Down to the last line, transcribe the records verbatim and exclude the images.
--*--
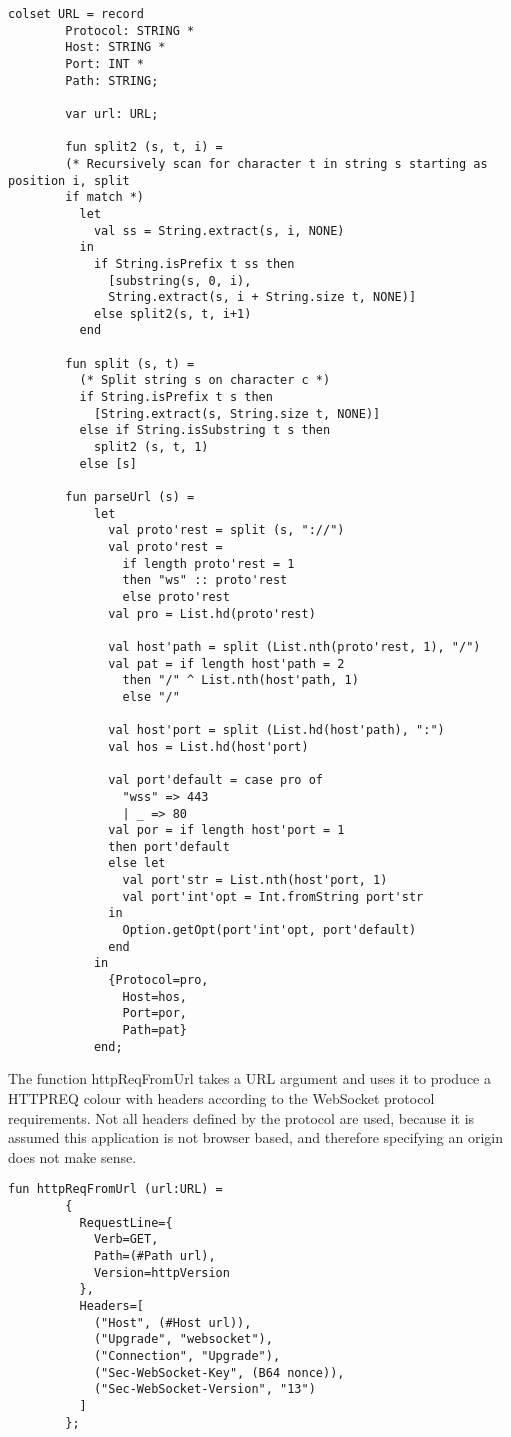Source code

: 		\begin{lstlisting}[label=lst:url,caption=URL Declarations,gobble=2]
		colset URL = record
		Protocol: STRING *
		Host: STRING *
		Port: INT *
		Path: STRING;
		
		var url: URL;
		
		fun split2 (s, t, i) =
		(* Recursively scan for character t in string s starting as position i, split
		if match *)
		  let
		    val ss = String.extract(s, i, NONE) 
		  in 
		    if String.isPrefix t ss then
		      [substring(s, 0, i), 
		      String.extract(s, i + String.size t, NONE)]
		    else split2(s, t, i+1)
		  end
		
		fun split (s, t) = 
		  (* Split string s on character c *)
		  if String.isPrefix t s then
		    [String.extract(s, String.size t, NONE)]
		  else if String.isSubstring t s then
		    split2 (s, t, 1)
		  else [s]
		
		fun parseUrl (s) = 
			let
			  val proto'rest = split (s, "://")
			  val proto'rest = 
			    if length proto'rest = 1 
			    then "ws" :: proto'rest 
			    else proto'rest 
			  val pro = List.hd(proto'rest)
			
			  val host'path = split (List.nth(proto'rest, 1), "/")
			  val pat = if length host'path = 2
			    then "/" ^ List.nth(host'path, 1)
			    else "/"
			  
			  val host'port = split (List.hd(host'path), ":")
			  val hos = List.hd(host'port)
			
			  val port'default = case pro of
			    "wss" => 443
			    | _ => 80
			  val por = if length host'port = 1 
			  then port'default
			  else let
			    val port'str = List.nth(host'port, 1)
			    val port'int'opt = Int.fromString port'str
			  in
			    Option.getOpt(port'int'opt, port'default)
			  end
			in
			  {Protocol=pro, 
			    Host=hos, 
			    Port=por, 
			    Path=pat}
			end;
		\end{lstlisting}
		
		The function httpReqFromUrl takes a URL argument and uses it to produce a
		HTTPREQ colour with headers according to the WebSocket protocol requirements.
		Not all headers defined by the protocol are used, because it is assumed this
		application is not browser based, and therefore specifying an origin does not
		make sense. 
		
		\begin{lstlisting}[label=lst:httpReqFromUrl,caption=httpReqFromUrl,gobble=2]
		fun httpReqFromUrl (url:URL) = 
		{
		  RequestLine={
		    Verb=GET, 
		    Path=(#Path url),
		    Version=httpVersion
		  },
		  Headers=[
		    ("Host", (#Host url)),
		    ("Upgrade", "websocket"),
		    ("Connection", "Upgrade"),
		    ("Sec-WebSocket-Key", (B64 nonce)),
		    ("Sec-WebSocket-Version", "13")
		  ]
		};
		\end{lstlisting}
		
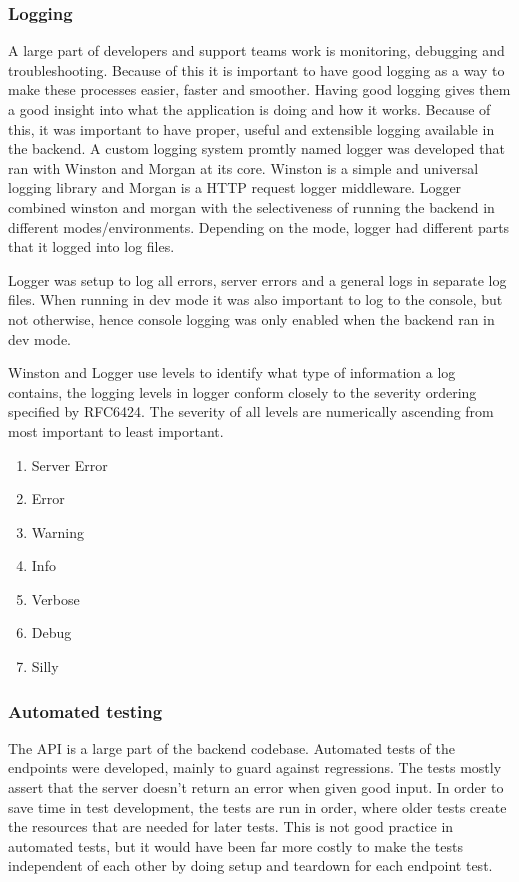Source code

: \subsubsection{Logging}
A large part of developers and support teams work is monitoring, debugging and troubleshooting. Because of this it is important to have good logging as a way to make these processes easier, faster and smoother. Having good logging gives them a good insight into what the application is doing and how it works. Because of this, it was important to have proper, useful and extensible logging available in the backend. A custom logging system promtly named logger was developed that ran with Winston and Morgan at its core. Winston is a simple and universal logging library and Morgan is a HTTP request logger middleware. Logger combined winston and morgan with the selectiveness of running the backend in different modes/environments. Depending on the mode, logger had different parts that it logged into log files.

Logger was setup to log all errors, server errors and a general logs in separate log files. When running in dev mode it was also important to log to the console, but not otherwise, hence console logging was only enabled when the backend ran in dev mode.

Winston and Logger use levels to identify what type of information a log contains, the logging levels in logger conform closely to the severity ordering specified by RFC6424.
The severity of all levels are numerically ascending from most important to least important.
\begin{enumerate}
  \item Server Error
  \item Error
  \item Warning
  \item Info
  \item Verbose
  \item Debug
  \item Silly
\end{enumerate}

\subsubsection{Automated testing}
The API is a large part of the backend codebase. Automated tests of the endpoints were developed, mainly to guard against regressions. The tests mostly assert that the server doesn't return an error when given good input. In order to save time in test development, the tests are run in order, where older tests create the resources that are needed for later tests. This is not good practice in automated tests, but it would have been far more costly to make the tests independent of each other by doing setup and teardown for each endpoint test.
--*--
> [TASK RESULT]
Source code

: 		\begin{lstlisting}[label=lst:url,caption=URL Declarations,gobble=2]
		colset URL = record
		Protocol: STRING *
		Host: STRING *
		Port: INT *
		Path: STRING;
		
		var url: URL;
		
		fun split2 (s, t, i) =
		(* Recursively scan for character t in string s starting as position i, split
		if match *)
		  let
		    val ss = String.extract(s, i, NONE) 
		  in 
		    if String.isPrefix t ss then
		      [substring(s, 0, i), 
		      String.extract(s, i + String.size t, NONE)]
		    else split2(s, t, i+1)
		  end
		
		fun split (s, t) = 
		  (* Split string s on character c *)
		  if String.isPrefix t s then
		    [String.extract(s, String.size t, NONE)]
		  else if String.isSubstring t s then
		    split2 (s, t, 1)
		  else [s]
		
		fun parseUrl (s) = 
			let
			  val proto'rest = split (s, "://")
			  val proto'rest = 
			    if length proto'rest = 1 
			    then "ws" :: proto'rest 
			    else proto'rest 
			  val pro = List.hd(proto'rest)
			
			  val host'path = split (List.nth(proto'rest, 1), "/")
			  val pat = if length host'path = 2
			    then "/" ^ List.nth(host'path, 1)
			    else "/"
			  
			  val host'port = split (List.hd(host'path), ":")
			  val hos = List.hd(host'port)
			
			  val port'default = case pro of
			    "wss" => 443
			    | _ => 80
			  val por = if length host'port = 1 
			  then port'default
			  else let
			    val port'str = List.nth(host'port, 1)
			    val port'int'opt = Int.fromString port'str
			  in
			    Option.getOpt(port'int'opt, port'default)
			  end
			in
			  {Protocol=pro, 
			    Host=hos, 
			    Port=por, 
			    Path=pat}
			end;
		\end{lstlisting}
		
		The function httpReqFromUrl takes a URL argument and uses it to produce a
		HTTPREQ colour with headers according to the WebSocket protocol requirements.
		Not all headers defined by the protocol are used, because it is assumed this
		application is not browser based, and therefore specifying an origin does not
		make sense. 
		
		\begin{lstlisting}[label=lst:httpReqFromUrl,caption=httpReqFromUrl,gobble=2]
		fun httpReqFromUrl (url:URL) = 
		{
		  RequestLine={
		    Verb=GET, 
		    Path=(#Path url),
		    Version=httpVersion
		  },
		  Headers=[
		    ("Host", (#Host url)),
		    ("Upgrade", "websocket"),
		    ("Connection", "Upgrade"),
		    ("Sec-WebSocket-Key", (B64 nonce)),
		    ("Sec-WebSocket-Version", "13")
		  ]
		};
		\end{lstlisting}
		
Source code

: \subsubsection{Logging}
A large part of developers and support teams work is monitoring, debugging and troubleshooting. Because of this it is important to have good logging as a way to make these processes easier, faster and smoother. Having good logging gives them a good insight into what the application is doing and how it works. Because of this, it was important to have proper, useful and extensible logging available in the backend. A custom logging system promtly named logger was developed that ran with Winston and Morgan at its core. Winston is a simple and universal logging library and Morgan is a HTTP request logger middleware. Logger combined winston and morgan with the selectiveness of running the backend in different modes/environments. Depending on the mode, logger had different parts that it logged into log files.

Logger was setup to log all errors, server errors and a general logs in separate log files. When running in dev mode it was also important to log to the console, but not otherwise, hence console logging was only enabled when the backend ran in dev mode.

Winston and Logger use levels to identify what type of information a log contains, the logging levels in logger conform closely to the severity ordering specified by RFC6424.
The severity of all levels are numerically ascending from most important to least important.
\begin{enumerate}
  \item Server Error
  \item Error
  \item Warning
  \item Info
  \item Verbose
  \item Debug
  \item Silly
\end{enumerate}

\subsubsection{Automated testing}
The API is a large part of the backend codebase. Automated tests of the endpoints were developed, mainly to guard against regressions. The tests mostly assert that the server doesn't return an error when given good input. In order to save time in test development, the tests are run in order, where older tests create the resources that are needed for later tests. This is not good practice in automated tests, but it would have been far more costly to make the tests independent of each other by doing setup and teardown for each endpoint test.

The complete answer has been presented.